Height and Weight. These, along with age, were the controlled variables in all analyses of head circumference, but it is instructive to examine them in their own right in relation to race and sex. The ESs of race and sex on height and weight (each adjusted for age) are shown in Table 13. At both age 4 and age 7, black children of both sexes are taller than white children, and at age 7 the difference is more than a third of an SD. The race difference in weight, whites being heavier, is comparatively small and is even nonsignificant at age 7. At ages 4 and 7 males of both races are taller and heavier than females; but the sex difference in weight is conspicuously large at age 4, and this is true for both races.
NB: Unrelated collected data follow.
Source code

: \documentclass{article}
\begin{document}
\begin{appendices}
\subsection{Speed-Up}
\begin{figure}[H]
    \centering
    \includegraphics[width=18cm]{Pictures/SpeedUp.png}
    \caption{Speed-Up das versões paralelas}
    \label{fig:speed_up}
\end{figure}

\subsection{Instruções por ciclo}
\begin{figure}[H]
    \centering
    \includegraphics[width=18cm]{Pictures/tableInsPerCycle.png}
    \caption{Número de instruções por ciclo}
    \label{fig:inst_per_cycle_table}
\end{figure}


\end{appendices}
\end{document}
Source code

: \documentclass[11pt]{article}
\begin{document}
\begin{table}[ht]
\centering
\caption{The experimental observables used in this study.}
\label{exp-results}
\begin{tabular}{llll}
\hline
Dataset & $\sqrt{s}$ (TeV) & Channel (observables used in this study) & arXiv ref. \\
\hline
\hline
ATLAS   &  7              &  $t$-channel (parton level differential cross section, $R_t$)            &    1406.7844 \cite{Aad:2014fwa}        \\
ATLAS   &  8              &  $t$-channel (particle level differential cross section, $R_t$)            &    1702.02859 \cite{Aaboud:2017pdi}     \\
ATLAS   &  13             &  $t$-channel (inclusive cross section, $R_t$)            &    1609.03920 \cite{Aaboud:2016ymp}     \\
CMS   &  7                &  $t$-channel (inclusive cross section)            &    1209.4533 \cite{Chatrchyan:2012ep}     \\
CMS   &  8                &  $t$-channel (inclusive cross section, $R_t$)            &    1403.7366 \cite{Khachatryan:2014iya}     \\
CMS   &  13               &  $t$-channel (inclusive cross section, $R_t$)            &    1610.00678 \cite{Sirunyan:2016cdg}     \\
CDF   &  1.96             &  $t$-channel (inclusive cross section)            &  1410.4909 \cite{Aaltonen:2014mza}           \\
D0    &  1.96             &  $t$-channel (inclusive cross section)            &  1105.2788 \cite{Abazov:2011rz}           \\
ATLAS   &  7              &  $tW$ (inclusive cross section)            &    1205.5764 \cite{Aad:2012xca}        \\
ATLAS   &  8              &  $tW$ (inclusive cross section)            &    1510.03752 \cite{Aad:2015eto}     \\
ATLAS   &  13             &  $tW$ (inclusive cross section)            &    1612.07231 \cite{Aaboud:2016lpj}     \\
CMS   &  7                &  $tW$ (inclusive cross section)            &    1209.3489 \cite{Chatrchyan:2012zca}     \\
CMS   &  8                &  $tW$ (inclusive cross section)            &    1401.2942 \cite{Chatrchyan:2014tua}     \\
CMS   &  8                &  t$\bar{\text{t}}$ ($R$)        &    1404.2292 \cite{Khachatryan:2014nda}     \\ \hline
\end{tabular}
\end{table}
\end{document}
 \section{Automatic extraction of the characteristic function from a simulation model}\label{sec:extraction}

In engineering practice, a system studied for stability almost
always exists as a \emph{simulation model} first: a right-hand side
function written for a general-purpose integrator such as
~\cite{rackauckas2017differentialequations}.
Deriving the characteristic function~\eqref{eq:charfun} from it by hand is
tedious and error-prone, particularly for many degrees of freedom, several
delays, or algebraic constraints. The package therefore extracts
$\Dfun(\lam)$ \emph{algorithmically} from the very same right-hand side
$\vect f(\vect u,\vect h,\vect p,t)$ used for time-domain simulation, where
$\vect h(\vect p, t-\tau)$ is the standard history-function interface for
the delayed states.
Race and Sex Differences in Head Size and IQ (Jensen and Johnson 1994) Table 13

Head Circumference and IQ. The contrasting ES of race and of sex on IQ and head circumference, shown in Table 14, clearly displays what has often been called a paradox: Although there is a positive correlation between head size and IQ within both races and within both sexes, there is a relatively small race difference in head size, despite a comparatively large race difference in IQ, whereas there is a comparatively large sex difference in head size, despite a negligible difference in IQ. Also, at both ages 4 and 7, the sex difference in head circumference is considerably larger in the white than in the black sample. With the present sample sizes and replication across age, this is undoubtedly a real phenomenon. Because sex per se is completely determined genetically, the fact that the sexes differ much more in head circumference in one race than in the other suggests that variance in head size is predominantly determined by genetic factors, and the sexual dimorphism with respect to head size (and by inference, brain size) is greater in white than in black children. But the sex difference in head circumference within each race appears to be either unrelated or inversely related to IQ.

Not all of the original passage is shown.